**Records for this exercise:**
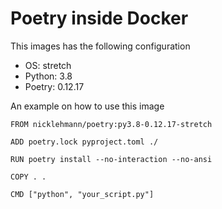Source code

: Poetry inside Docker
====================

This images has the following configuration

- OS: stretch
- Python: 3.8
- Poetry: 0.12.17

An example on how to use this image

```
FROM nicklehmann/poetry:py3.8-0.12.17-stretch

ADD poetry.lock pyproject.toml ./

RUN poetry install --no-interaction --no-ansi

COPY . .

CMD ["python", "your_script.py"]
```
* * *
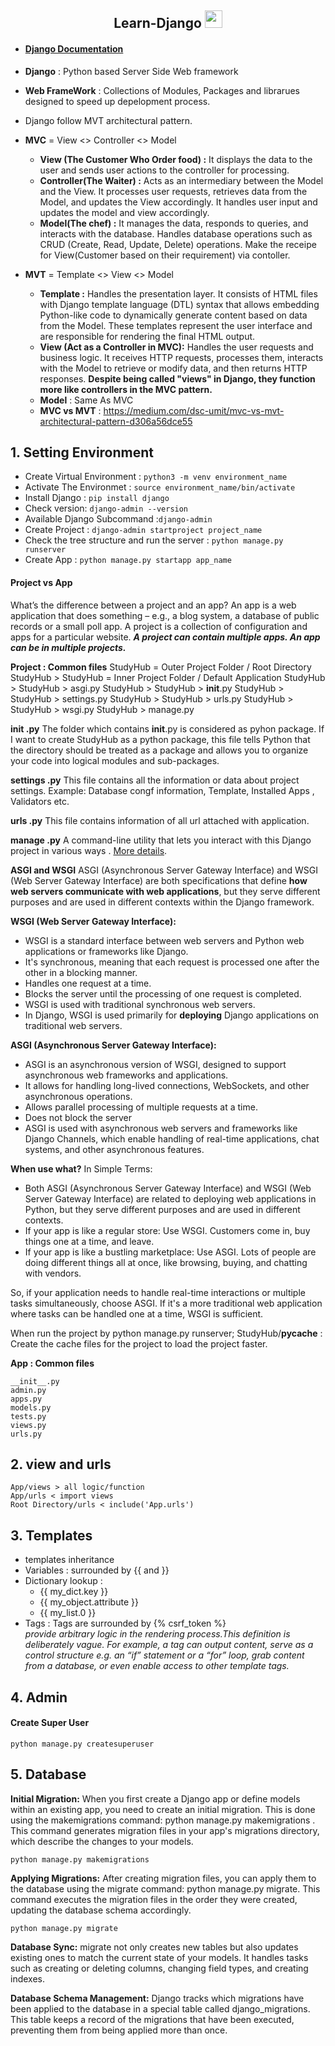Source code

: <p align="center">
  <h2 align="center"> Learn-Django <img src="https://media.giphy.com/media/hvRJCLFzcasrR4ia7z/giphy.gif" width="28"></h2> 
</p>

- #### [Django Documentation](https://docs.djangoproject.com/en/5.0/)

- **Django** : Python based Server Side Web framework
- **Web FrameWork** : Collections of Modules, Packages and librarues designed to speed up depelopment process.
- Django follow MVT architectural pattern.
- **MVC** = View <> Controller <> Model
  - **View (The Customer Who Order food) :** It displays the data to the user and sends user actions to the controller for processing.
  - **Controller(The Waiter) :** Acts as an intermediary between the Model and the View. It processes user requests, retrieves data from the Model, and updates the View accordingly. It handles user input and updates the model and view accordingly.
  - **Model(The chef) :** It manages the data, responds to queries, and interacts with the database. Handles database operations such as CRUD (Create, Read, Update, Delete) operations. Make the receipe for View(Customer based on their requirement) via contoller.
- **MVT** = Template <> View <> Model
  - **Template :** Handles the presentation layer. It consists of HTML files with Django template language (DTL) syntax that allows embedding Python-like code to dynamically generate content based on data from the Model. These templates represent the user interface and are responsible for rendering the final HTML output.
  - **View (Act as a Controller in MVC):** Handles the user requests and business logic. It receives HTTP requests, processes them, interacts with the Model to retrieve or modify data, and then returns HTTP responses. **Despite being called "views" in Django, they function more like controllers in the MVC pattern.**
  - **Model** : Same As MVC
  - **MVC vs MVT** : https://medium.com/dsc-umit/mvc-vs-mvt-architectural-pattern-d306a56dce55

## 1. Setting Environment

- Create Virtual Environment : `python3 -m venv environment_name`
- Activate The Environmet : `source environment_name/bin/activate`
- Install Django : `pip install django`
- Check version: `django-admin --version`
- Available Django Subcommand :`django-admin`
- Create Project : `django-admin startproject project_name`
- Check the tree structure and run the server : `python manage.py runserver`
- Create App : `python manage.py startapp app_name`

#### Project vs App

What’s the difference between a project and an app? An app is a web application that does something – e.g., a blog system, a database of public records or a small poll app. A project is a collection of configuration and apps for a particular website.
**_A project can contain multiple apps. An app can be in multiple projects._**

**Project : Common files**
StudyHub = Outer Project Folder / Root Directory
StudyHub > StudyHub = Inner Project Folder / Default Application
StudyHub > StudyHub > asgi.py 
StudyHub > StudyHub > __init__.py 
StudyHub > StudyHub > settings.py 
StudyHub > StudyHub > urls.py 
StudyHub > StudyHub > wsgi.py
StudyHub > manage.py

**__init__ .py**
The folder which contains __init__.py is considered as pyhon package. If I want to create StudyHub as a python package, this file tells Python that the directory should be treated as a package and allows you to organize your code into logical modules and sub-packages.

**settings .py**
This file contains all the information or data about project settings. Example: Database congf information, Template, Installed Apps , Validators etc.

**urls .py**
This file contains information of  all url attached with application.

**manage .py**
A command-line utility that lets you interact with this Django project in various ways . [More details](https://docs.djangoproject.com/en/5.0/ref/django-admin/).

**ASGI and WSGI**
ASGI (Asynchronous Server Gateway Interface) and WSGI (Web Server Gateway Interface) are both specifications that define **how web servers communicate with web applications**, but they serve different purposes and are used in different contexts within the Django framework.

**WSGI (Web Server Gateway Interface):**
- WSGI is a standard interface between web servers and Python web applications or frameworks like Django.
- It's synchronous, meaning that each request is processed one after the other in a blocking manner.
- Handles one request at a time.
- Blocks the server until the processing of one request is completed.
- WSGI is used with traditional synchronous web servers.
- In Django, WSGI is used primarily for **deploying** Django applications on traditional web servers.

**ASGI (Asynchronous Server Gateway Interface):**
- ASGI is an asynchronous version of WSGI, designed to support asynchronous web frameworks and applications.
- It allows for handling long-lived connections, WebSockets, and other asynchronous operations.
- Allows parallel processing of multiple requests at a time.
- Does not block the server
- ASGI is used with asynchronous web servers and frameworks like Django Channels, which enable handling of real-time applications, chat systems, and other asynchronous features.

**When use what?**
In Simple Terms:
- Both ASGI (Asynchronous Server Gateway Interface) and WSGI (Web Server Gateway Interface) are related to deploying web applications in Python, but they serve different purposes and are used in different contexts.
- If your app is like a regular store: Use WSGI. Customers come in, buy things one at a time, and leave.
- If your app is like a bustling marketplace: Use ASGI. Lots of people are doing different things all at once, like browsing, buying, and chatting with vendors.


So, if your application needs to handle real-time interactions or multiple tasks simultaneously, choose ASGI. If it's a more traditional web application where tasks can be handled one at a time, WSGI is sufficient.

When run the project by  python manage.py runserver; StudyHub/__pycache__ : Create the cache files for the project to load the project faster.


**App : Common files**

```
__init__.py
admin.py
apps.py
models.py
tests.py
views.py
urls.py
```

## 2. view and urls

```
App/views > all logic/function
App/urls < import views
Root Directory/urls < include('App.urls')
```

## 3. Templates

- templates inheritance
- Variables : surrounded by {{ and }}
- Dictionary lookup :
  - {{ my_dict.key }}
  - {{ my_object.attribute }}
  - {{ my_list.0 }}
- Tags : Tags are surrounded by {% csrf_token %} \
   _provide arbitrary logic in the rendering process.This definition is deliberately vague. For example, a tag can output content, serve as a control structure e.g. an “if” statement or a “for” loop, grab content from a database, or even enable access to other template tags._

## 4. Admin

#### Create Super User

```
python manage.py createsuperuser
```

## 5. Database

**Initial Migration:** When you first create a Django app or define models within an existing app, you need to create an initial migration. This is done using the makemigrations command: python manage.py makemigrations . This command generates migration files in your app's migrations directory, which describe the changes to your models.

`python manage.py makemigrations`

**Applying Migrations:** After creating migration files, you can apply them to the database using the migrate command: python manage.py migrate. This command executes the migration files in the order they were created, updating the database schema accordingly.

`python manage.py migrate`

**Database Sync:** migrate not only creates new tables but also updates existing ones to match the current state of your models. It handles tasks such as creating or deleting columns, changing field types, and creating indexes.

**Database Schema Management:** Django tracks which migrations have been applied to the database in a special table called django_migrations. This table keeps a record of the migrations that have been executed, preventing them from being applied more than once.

**Instructions to follow:**
In the records above, the line with "## 2. view and urls" marks the start and the line with "- Tags : Tags" marks the end; copy that stretch exactly, both lines included, and nothing else.

**The completed task:**
## 2. view and urls

```
App/views > all logic/function
App/urls < import views
Root Directory/urls < include('App.urls')
```

## 3. Templates

- templates inheritance
- Variables : surrounded by {{ and }}
- Dictionary lookup :
  - {{ my_dict.key }}
  - {{ my_object.attribute }}
  - {{ my_list.0 }}
- Tags : Tags are surrounded by {% csrf_token %} \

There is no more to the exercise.